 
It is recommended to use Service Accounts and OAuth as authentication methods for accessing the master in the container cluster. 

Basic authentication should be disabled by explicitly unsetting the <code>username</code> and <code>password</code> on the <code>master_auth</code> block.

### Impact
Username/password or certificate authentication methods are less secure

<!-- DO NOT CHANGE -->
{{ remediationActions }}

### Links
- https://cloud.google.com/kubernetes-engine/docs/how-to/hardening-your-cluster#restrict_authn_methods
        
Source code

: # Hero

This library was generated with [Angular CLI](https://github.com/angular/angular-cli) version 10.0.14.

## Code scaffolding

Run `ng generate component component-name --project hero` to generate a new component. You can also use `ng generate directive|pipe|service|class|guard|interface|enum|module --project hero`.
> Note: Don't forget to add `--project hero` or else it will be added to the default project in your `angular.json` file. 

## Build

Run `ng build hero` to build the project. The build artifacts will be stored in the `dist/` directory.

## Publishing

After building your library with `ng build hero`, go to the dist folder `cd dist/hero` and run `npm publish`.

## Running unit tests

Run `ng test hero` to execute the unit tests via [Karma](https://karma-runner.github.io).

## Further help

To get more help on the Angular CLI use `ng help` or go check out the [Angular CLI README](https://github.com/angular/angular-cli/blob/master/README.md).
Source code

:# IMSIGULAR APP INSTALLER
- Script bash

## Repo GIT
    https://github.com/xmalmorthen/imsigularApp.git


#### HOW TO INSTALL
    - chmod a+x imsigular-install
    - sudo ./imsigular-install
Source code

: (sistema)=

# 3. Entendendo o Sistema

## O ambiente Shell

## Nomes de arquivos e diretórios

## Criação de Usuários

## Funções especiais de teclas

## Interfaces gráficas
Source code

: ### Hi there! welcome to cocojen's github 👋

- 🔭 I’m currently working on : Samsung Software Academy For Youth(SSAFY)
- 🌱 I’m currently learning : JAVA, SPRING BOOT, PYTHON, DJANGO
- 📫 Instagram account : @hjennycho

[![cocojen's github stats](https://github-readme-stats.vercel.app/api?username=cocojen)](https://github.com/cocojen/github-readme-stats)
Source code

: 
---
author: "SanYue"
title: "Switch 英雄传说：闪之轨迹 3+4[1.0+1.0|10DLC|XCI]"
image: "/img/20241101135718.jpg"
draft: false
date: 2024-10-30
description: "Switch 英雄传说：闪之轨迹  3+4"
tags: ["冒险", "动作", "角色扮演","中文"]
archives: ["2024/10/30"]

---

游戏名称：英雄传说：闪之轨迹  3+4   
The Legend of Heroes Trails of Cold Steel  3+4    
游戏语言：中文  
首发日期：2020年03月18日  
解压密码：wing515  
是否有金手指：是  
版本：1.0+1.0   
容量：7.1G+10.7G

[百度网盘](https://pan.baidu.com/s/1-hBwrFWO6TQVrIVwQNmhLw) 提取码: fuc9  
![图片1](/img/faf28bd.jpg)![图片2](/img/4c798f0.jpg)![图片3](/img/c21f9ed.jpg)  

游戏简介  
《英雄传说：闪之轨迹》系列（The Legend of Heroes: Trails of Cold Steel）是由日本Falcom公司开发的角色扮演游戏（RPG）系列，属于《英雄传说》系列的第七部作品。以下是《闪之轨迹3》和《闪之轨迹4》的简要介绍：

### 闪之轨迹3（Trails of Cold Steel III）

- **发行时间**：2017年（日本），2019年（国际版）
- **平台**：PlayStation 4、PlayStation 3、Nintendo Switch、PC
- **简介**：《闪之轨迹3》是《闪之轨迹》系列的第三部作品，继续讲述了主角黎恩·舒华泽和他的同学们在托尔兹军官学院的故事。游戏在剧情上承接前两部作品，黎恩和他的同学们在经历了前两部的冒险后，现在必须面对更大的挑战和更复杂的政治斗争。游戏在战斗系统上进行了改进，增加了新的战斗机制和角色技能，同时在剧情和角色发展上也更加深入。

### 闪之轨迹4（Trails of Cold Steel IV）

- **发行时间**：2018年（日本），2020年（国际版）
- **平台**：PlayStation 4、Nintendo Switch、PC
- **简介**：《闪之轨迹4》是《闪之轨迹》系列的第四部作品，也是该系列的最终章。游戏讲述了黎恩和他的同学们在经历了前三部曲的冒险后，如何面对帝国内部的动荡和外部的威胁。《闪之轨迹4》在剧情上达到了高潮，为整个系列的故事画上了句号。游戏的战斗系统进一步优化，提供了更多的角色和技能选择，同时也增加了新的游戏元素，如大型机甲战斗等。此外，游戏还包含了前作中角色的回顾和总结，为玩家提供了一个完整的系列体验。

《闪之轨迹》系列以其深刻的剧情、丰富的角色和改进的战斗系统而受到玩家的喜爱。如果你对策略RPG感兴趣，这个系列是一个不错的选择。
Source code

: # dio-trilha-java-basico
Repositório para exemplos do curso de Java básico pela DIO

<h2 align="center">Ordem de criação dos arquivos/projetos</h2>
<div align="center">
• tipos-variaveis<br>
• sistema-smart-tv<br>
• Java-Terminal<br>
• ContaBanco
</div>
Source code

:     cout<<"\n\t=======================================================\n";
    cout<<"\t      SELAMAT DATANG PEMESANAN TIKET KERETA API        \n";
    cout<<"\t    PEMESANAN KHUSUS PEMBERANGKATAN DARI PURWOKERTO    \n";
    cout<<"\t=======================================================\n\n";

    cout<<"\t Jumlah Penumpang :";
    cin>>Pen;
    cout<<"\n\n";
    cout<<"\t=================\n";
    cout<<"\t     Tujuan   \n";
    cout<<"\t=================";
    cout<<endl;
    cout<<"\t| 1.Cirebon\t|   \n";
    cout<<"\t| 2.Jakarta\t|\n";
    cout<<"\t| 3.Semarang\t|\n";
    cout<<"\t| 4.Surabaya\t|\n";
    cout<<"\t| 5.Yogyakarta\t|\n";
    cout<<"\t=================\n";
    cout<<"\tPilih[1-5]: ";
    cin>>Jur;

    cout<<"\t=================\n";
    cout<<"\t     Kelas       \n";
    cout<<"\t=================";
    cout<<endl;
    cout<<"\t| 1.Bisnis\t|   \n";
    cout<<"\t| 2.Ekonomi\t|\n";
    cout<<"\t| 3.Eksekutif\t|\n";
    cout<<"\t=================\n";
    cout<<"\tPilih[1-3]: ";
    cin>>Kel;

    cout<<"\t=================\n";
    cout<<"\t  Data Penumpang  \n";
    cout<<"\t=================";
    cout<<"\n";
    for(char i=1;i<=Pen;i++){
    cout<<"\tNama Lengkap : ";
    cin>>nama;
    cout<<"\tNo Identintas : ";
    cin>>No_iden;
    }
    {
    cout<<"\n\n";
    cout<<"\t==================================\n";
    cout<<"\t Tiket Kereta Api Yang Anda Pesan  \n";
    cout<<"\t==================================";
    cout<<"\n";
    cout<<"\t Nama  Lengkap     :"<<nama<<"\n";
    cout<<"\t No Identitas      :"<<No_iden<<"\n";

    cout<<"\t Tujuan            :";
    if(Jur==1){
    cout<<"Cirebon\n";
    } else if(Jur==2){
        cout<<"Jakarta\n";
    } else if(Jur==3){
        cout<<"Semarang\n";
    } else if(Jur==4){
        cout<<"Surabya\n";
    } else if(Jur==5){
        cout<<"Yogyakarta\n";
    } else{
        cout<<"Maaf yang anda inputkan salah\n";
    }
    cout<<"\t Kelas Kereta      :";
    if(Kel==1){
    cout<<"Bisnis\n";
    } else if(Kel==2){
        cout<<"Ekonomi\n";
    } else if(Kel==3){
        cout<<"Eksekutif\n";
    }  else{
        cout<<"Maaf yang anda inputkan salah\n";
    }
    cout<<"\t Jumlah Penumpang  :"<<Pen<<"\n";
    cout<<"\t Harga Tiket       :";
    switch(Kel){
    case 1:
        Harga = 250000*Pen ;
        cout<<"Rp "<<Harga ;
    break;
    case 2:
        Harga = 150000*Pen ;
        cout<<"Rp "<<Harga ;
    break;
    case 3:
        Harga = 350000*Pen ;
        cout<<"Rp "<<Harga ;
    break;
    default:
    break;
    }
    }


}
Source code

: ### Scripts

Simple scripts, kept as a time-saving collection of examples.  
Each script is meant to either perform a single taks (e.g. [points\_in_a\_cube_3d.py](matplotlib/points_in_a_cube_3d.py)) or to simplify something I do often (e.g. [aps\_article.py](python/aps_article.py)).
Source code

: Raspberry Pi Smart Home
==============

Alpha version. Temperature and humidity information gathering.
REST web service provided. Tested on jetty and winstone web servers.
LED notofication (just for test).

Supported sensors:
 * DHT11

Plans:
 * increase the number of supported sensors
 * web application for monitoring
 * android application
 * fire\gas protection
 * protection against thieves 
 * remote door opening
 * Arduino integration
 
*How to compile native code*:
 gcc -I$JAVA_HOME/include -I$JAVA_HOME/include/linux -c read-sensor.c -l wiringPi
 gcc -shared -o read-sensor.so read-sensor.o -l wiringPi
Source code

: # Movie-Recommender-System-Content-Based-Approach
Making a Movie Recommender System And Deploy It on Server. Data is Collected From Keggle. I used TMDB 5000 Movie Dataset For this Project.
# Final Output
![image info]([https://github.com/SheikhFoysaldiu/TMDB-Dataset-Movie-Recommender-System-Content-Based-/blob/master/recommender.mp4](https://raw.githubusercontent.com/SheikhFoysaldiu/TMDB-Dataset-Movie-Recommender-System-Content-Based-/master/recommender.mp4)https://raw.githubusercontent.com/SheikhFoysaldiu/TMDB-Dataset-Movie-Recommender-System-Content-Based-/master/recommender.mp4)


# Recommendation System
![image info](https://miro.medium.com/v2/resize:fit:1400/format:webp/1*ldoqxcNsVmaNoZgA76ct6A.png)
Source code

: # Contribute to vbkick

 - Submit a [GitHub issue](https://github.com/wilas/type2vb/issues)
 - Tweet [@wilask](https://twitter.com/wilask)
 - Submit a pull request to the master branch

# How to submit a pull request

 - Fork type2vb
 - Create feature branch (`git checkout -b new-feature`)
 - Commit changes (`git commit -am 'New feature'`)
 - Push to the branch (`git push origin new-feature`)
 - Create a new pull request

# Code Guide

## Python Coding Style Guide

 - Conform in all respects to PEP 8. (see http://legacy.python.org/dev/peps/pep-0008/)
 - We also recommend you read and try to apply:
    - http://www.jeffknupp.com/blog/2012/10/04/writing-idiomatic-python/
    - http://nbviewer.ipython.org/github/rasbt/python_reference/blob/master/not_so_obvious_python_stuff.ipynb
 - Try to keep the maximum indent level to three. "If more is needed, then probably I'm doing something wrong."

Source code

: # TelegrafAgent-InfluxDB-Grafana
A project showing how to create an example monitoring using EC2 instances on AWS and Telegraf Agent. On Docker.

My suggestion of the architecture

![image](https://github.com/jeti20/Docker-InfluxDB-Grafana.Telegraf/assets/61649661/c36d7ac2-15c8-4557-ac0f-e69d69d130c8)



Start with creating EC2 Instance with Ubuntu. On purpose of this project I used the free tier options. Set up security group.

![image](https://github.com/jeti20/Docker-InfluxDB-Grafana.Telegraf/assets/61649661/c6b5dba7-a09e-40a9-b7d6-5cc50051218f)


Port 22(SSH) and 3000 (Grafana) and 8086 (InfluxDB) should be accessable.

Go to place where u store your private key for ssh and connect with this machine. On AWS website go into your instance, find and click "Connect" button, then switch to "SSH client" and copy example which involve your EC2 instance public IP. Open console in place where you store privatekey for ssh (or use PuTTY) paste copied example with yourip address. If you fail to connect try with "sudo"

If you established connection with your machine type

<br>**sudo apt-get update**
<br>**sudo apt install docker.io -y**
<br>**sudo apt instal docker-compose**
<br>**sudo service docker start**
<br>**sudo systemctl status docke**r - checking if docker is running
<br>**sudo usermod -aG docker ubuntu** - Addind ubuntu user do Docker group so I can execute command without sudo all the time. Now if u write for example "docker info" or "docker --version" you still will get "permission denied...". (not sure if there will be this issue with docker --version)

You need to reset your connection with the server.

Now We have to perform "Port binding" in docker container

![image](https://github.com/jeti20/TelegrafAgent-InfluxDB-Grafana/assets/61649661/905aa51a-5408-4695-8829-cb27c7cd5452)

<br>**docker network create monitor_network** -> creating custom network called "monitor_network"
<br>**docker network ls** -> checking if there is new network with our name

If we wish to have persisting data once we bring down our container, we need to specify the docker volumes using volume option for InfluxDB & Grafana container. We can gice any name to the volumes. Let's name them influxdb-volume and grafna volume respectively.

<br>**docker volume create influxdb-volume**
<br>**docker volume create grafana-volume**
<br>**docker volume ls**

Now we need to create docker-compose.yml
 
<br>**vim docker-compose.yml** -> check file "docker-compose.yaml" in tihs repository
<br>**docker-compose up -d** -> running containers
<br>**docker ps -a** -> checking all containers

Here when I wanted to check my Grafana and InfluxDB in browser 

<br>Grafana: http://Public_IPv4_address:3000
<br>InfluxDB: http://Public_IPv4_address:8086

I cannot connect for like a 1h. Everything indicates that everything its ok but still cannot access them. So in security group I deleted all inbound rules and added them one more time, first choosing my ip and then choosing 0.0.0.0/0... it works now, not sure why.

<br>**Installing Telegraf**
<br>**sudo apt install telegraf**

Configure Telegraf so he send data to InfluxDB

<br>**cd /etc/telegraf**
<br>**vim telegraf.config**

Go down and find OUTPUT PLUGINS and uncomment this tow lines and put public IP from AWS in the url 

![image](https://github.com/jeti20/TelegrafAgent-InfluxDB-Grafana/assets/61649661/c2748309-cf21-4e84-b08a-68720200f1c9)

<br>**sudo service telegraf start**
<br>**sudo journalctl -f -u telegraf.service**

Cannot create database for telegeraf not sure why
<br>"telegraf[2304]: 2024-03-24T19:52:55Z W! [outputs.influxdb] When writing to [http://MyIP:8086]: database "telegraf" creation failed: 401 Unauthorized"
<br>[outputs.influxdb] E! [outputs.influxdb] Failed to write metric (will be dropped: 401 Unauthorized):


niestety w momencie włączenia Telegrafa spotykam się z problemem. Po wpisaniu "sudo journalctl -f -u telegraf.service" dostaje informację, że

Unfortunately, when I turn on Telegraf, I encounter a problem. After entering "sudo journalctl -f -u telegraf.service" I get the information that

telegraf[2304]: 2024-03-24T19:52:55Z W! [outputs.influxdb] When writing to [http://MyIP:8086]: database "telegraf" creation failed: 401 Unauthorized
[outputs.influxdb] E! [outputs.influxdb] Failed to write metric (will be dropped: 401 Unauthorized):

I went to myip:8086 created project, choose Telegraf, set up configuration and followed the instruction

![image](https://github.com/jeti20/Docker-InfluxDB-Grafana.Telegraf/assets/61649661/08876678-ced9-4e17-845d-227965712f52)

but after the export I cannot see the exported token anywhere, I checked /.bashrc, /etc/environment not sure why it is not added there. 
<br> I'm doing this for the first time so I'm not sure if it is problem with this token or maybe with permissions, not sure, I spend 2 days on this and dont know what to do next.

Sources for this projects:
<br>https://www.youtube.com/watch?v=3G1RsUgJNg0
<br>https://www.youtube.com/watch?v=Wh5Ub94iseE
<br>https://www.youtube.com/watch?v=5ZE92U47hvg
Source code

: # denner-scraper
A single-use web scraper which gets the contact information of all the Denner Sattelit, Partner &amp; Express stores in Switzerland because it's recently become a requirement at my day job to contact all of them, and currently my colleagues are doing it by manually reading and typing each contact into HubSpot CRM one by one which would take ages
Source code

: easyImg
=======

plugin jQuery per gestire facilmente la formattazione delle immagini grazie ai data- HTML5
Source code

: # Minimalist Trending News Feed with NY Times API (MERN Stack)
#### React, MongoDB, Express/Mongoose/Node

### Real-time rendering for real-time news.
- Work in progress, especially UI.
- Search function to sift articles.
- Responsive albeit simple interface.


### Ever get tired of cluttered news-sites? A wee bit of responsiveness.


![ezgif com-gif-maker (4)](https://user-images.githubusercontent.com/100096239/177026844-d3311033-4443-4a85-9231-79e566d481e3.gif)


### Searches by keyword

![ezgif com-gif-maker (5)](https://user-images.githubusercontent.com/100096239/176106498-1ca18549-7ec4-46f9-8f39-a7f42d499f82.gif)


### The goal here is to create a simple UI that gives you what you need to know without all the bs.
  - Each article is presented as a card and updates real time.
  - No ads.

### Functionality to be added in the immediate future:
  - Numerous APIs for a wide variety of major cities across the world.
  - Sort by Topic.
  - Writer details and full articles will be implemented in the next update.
══════
Brief ->
Please copy out each line of the listing above that contains the string "still".

Written response ->
<br>**sudo usermod -aG docker ubuntu** - Addind ubuntu user do Docker group so I can execute command without sudo all the time. Now if u write for example "docker info" or "docker --version" you still will get "permission denied...". (not sure if there will be this issue with docker --version)
I cannot connect for like a 1h. Everything indicates that everything its ok but still cannot access them. So in security group I deleted all inbound rules and added them one more time, first choosing my ip and then choosing 0.0.0.0/0... it works now, not sure why.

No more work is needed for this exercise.